Opens with a bright, almost fizzy collision of ginger and bergamot over a clean lemon bite — citrus that actually has some spine to it. The heart settles into a quietly interesting pairing of basil and violet leaf, herbal but soft, never sharp. Vetiver and cedar anchor the dry-down without going heavy, while tonka bean rounds the whole thing into something warm and skin-close. Projection is moderate; sillage stays in polite range rather than announcing itself. — Office-appropriate and season-spanning, best on someone who wants clean masculinity with just enough edge to avoid being generic.

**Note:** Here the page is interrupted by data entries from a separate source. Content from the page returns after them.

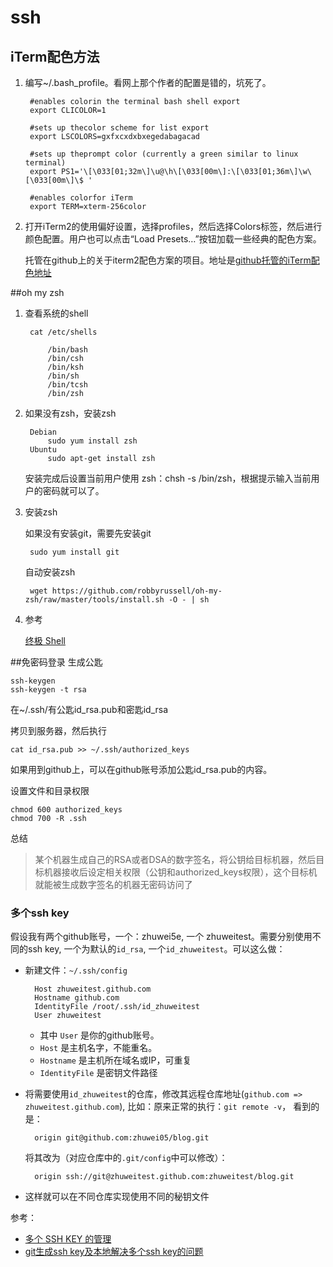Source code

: # ssh

## iTerm配色方法

1. 编写~/.bash_profile。看网上那个作者的配置是错的，坑死了。

		#enables colorin the terminal bash shell export
		export CLICOLOR=1
		
		#sets up thecolor scheme for list export
		export LSCOLORS=gxfxcxdxbxegedabagacad
		
		#sets up theprompt color (currently a green similar to linux terminal)
		export PS1='\[\033[01;32m\]\u@\h\[\033[00m\]:\[\033[01;36m\]\w\[\033[00m\]\$ '
		
		#enables colorfor iTerm
		export TERM=xterm-256color
	
2. 打开iTerm2的使用偏好设置，选择profiles，然后选择Colors标签，然后进行颜色配置。用户也可以点击“Load Presets…”按钮加载一些经典的配色方案。

	托管在github上的关于iterm2配色方案的项目。地址是[github托管的iTerm配色地址](https://github.com/baskerville/iTerm-2-Color-Themes。)

##oh my zsh

1. 查看系统的shell

		cat /etc/shells
		
			/bin/bash
			/bin/csh
			/bin/ksh
			/bin/sh
			/bin/tcsh
			/bin/zsh
			
2. 如果没有zsh，安装zsh

		Debian
			sudo yum install zsh
		Ubuntu
			sudo apt-get install zsh
			
	安装完成后设置当前用户使用 zsh：chsh -s /bin/zsh，根据提示输入当前用户的密码就可以了。	
	
3. 安装zsh

	如果没有安装git，需要先安装git
		
		sudo yum install git
	
	自动安装zsh
	
		wget https://github.com/robbyrussell/oh-my-zsh/raw/master/tools/install.sh -O - | sh
		
		
4. 参考

	[终极 Shell](http://macshuo.com/?p=676)	

##免密码登录
生成公匙

	ssh-keygen
	ssh-keygen -t rsa 

在~/.ssh/有公匙id_rsa.pub和密匙id_rsa
	
拷贝到服务器，然后执行

	cat id_rsa.pub >> ~/.ssh/authorized_keys
	
如果用到github上，可以在github账号添加公匙id_rsa.pub的内容。


设置文件和目录权限

	chmod 600 authorized_keys
	chmod 700 -R .ssh  
	
总结

>某个机器生成自己的RSA或者DSA的数字签名，将公钥给目标机器，然后目标机器接收后设定相关权限（公钥和authorized_keys权限），这个目标机就能被生成数字签名的机器无密码访问了	

### 多个ssh key

假设我有两个github账号，一个：zhuwei5e, 一个 zhuweitest。需要分别使用不同的ssh key, 一个为默认的`id_rsa`, 一个`id_zhuweitest`。可以这么做：

* 新建文件：`~/.ssh/config`

		Host zhuweitest.github.com
		Hostname github.com
		IdentityFile /root/.ssh/id_zhuweitest
		User zhuweitest

	* 其中 `User` 是你的github账号。
	* `Host` 是主机名字，不能重名。
	* `Hostname` 是主机所在域名或IP，可重复
	* `IdentityFile` 是密钥文件路径

	
* 将需要使用`id_zhuweitest`的仓库，修改其远程仓库地址(`github.com => zhuweitest.github.com`), 比如：原来正常的执行：`git remote -v`， 看到的是：

		origin git@github.com:zhuwei05/blog.git

	将其改为（对应仓库中的`.git/config`中可以修改）：

		origin ssh://git@zhuweitest.github.com:zhuweitest/blog.git
		
* 这样就可以在不同仓库实现使用不同的秘钥文件

参考：

* [多个 SSH KEY 的管理](https://www.zybuluo.com/yangfch3/note/172120)
* [git生成ssh key及本地解决多个ssh key的问题](http://riny.net/2014/git-ssh-key/)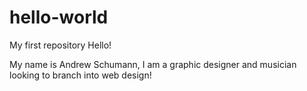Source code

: # hello-world
My first repository
Hello!

My name is Andrew Schumann, I am a graphic designer and musician looking to branch into web design!
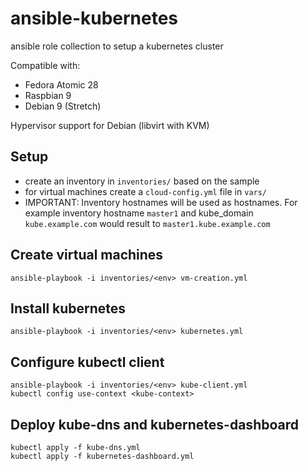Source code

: # ansible-kubernetes

ansible role collection to setup a kubernetes cluster

Compatible with:
- Fedora Atomic 28
- Raspbian 9
- Debian 9 (Stretch)

Hypervisor support for Debian (libvirt with KVM)

## Setup

- create an inventory in `inventories/` based on the sample
- for virtual machines create a `cloud-config.yml` file in `vars/`
- IMPORTANT: Inventory hostnames will be used as hostnames. For example inventory hostname `master1` and kube_domain `kube.example.com` would result to `master1.kube.example.com`

## Create virtual machines

    ansible-playbook -i inventories/<env> vm-creation.yml

## Install kubernetes

    ansible-playbook -i inventories/<env> kubernetes.yml

## Configure kubectl client

    ansible-playbook -i inventories/<env> kube-client.yml
    kubectl config use-context <kube-context>

## Deploy kube-dns and kubernetes-dashboard

    kubectl apply -f kube-dns.yml
    kubectl apply -f kubernetes-dashboard.yml

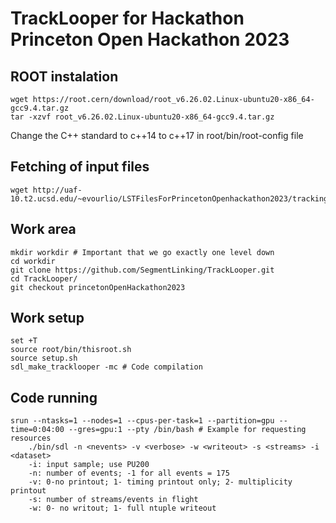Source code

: # TrackLooper for Hackathon Princeton Open Hackathon 2023

## ROOT instalation
	wget https://root.cern/download/root_v6.26.02.Linux-ubuntu20-x86_64-gcc9.4.tar.gz
	tar -xzvf root_v6.26.02.Linux-ubuntu20-x86_64-gcc9.4.tar.gz

Change the C++ standard to c++14 to c++17 in root/bin/root-config file

## Fetching of input files
	wget http://uaf-10.t2.ucsd.edu/~evourlio/LSTFilesForPrincetonOpenhackathon2023/trackingNtuple_ttbar_PU200.root

## Work area
	mkdir workdir # Important that we go exactly one level down
	cd workdir
	git clone https://github.com/SegmentLinking/TrackLooper.git
	cd TrackLooper/
	git checkout princetonOpenHackathon2023

## Work setup
	set +T
	source root/bin/thisroot.sh
	source setup.sh
	sdl_make_tracklooper -mc # Code compilation

## Code running
	srun --ntasks=1 --nodes=1 --cpus-per-task=1 --partition=gpu --time=0:04:00 --gres=gpu:1 --pty /bin/bash # Example for requesting resources
    	./bin/sdl -n <nevents> -v <verbose> -w <writeout> -s <streams> -i <dataset>
        -i: input sample; use PU200
        -n: number of events; -1 for all events = 175
    	-v: 0-no printout; 1- timing printout only; 2- multiplicity printout
    	-s: number of streams/events in flight
    	-w: 0- no writout; 1- full ntuple writeout
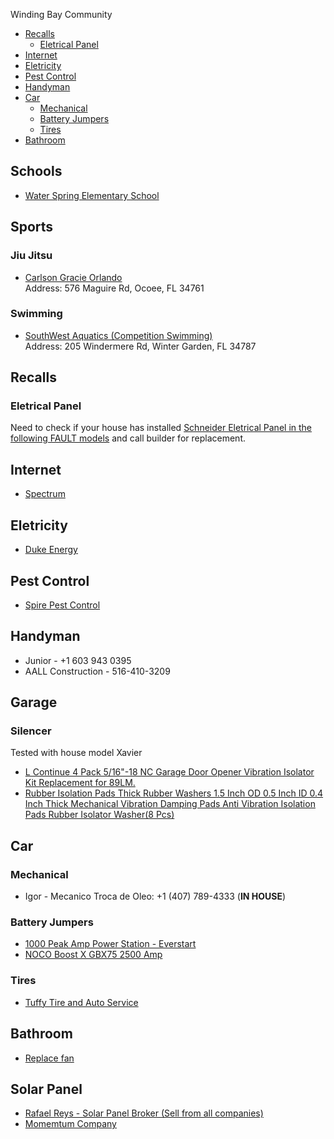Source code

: Winding Bay Community

  * [Recalls](#recalls)
    + [Eletrical Panel](#eletrical-panel)
  * [Internet](#internet)
  * [Eletricity](#eletricity)
  * [Pest Control](#pest-control)
  * [Handyman](#handyman)
  * [Car](#car)
    + [Mechanical](#mechanical)
    + [Battery Jumpers](#battery-jumpers)
    + [Tires](#tires)
  * [Bathroom](#bathroom)

## Schools
- [Water Spring Elementary School](https://waterspringes.ocps.net/)

## Sports
### Jiu Jitsu
- [Carlson Gracie Orlando](http://www.carlsongracieorlando.com/)  
  Address: 576 Maguire Rd, Ocoee, FL 34761
### Swimming
- [SouthWest Aquatics (Competition Swimming)](http://www.southwestaquatics.com/)  
  Address: 205 Windermere Rd, Winter Garden, FL 34787  

## Recalls
### Eletrical Panel
Need to check if your house has installed [Schneider Eletrical Panel in the following FAULT models](https://www.cpsc.gov/Recalls/2022/Schneider-ElectricTM-Recalls-1-4-Million-Electrical-Panels-Due-to-Thermal-Burn-and-Fire-Hazards) and call builder for replacement.

## Internet
- [Spectrum](https://www.spectrum.com/)

## Eletricity
- [Duke Energy](https://www.duke-energy.com)

## Pest Control
- [Spire Pest Control](https://spirepest.com/)

## Handyman
- Junior - +1 603 943 0395  
- AALL Construction - 516-410-3209  

## Garage
### Silencer
Tested with house model Xavier
- [L Continue 4 Pack 5/16"-18 NC Garage Door Opener Vibration Isolator Kit Replacement for 89LM.](https://www.amazon.com/dp/B07KRDFBDR/ref=cm_sw_r_cp_api_i_W4231WY9P8HSD0AFN6GZ?_encoding=UTF8&psc=1)  
- [Rubber Isolation Pads Thick Rubber Washers 1.5 Inch OD 0.5 Inch ID 0.4 Inch Thick Mechanical Vibration Damping Pads Anti Vibration Isolation Pads Rubber Isolator Washer(8 Pcs)](https://www.amazon.com/dp/B09T93N359?ref_=cm_sw_r_apin_dp_2Y5NZKJKGSVTK9NGDWQF)  

## Car 
### Mechanical
- Igor - Mecanico Troca de Oleo: +1 (407) 789-4333  (**IN HOUSE**)

### Battery Jumpers
- [1000 Peak Amp Power Station - Everstart](https://www.walmart.com/ip/477068813)  
- [NOCO Boost X GBX75 2500 Amp](https://a.co/d/4gqaNve)

### Tires
- [Tuffy Tire and Auto Service](https://maps.app.goo.gl/HF9EfejcpSjzBVsU9?g_st=ic)

## Bathroom
- [Replace fan](https://youtu.be/oxchN4cVX5Q)

## Solar Panel
- [Rafael Reys - Solar Panel Broker (Sell from all companies)](https://www.facebook.com/rafael.reyes.90260)  
- [Momemtum Company](https://www.momentumsolar.com/)
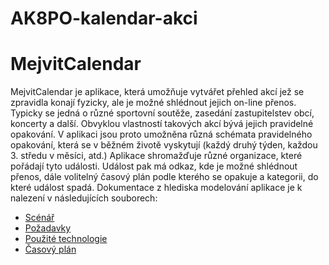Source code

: # AK8PO-kalendar-akci
# MejvitCalendar
MejvitCalendar je aplikace, která umožňuje vytvářet přehled akcí jež se zpravidla konají fyzicky, ale je možné shlédnout jejich on-line přenos. Typicky se jedná o různé sportovní soutěže, zasedání zastupitelstev obcí, koncerty a další.
Obvyklou vlastností takových akcí bývá jejich pravidelné opakování. V aplikaci jsou proto umožněna různá schémata pravidelného opakování, která se v běžném životě vyskytují (každý druhý týden, každou 3. středu v měsíci, atd.)
Aplikace shromažďuje různé organizace, které pořádají tyto události. Událost pak má odkaz, kde je možné shlédnout přenos, dále volitelný časový plán podle kterého se opakuje a kategorii, do které událost spadá.
Dokumentace z hlediska modelování aplikace je k nalezení v následujících souborech:

 - [Scénář](project_meta/scenario.md)
 - [Požadavky](project_meta/requirements.md)
 - [Použité technologie](project_meta/technologies.md)
 - [Časový plán](project_meta/timeplan.md)
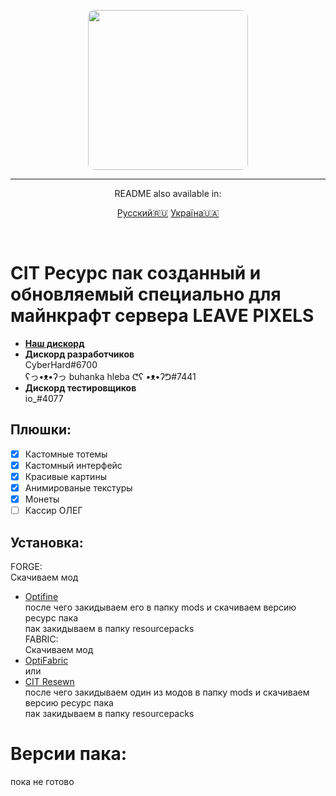 <p align="center">
  <img width="256" style="border-radius:10px;" height="256" src="https://media.discordapp.net/attachments/953877287420448808/969635172884570232/PIXELS-03.png">
<hr/>
<p align="center">README also available in:</p>
<div align="center">
  
  <a href="https://github.com/CyberHard/Leave-Pixels-Pack/blob/main/README.md">Русский🇷🇺</a>
  <a href="https://github.com/CyberHard/Leave-Pixels-Pack/blob/main/languges/README_YK.md">Україна🇺🇦</a>
  
 </div>
<br>

# CIT Ресурс пак созданный и обновляемый специально для майнкрафт сервера LEAVE PIXELS
- [**Наш дискорд**](https://discord.gg/ddRwQn2y9k)
- **Дискорд разработчиков**    
  CyberHard#6700    
  ʕっ•ᴥ•ʔっ buhanka hleba ᕦʕ •ᴥ•ʔᕤ#7441
- **Дискорд тестировщиков**    
  io_#4077


## Плюшки:
 - [x] Кастомные тотемы
 - [x] Кастомный интерфейс
 - [x] Красивые картины
 - [x] Анимированые текстуры
 - [x] Монеты
 - [ ] Кассир ОЛЕГ

## Установка:
FORGE:    
Скачиваем мод    
- [Optifine](https://optifine.net/downloads)    
  после чего закидываем его в папку mods и скачиваем версию ресурс пака    
  пак закидываем в папку resourcepacks    
FABRIC:    
Скачиваем мод    
- [OptiFabric](https://www.curseforge.com/minecraft/mc-mods/optifabric/files)    
или
- [CIT Resewn](https://www.curseforge.com/minecraft/mc-mods/cit-resewn)    
после чего закидываем один из модов в папку mods и скачиваем версию ресурс пака    
  пак закидываем в папку resourcepacks

# Версии пака:    
пока не готово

Bergamot hits first — bright, slightly tart, gone within minutes. The heart is where it earns its reputation: sage and geranium lock into the amberwood base early, creating a clean-but-substantial green-woody accord that smells polished without being stiff. Ginger adds a faint sharpness that keeps it from going sweet. Cedar grounds the dry-down into something dry and skin-close. Projection is moderate, sillage stays tasteful — present without announcing itself across the room. — A reliable everyday wear for spring and fall, built for the office or a first date.
How they overlap
L'Homme and Y EDP share 3 notes (bergamot, ginger, cedar). The same note name doesn't always mean the same scent — different houses use different vanillas, different woods, different musks — but a multi-note shared spine usually does indicate genuinely-comparable wear character. The remaining notes (5 unique to L'Homme, 3 unique to Y EDP) are where the divergence happens.
The buying decision
L'Homme is the cheaper original at $95 compared to $115 for Y EDP — about 17% less. L'Homme covers 3 seasons (spring, summer, fall) — wider weather range than Y EDP, which leans spring/fall-only.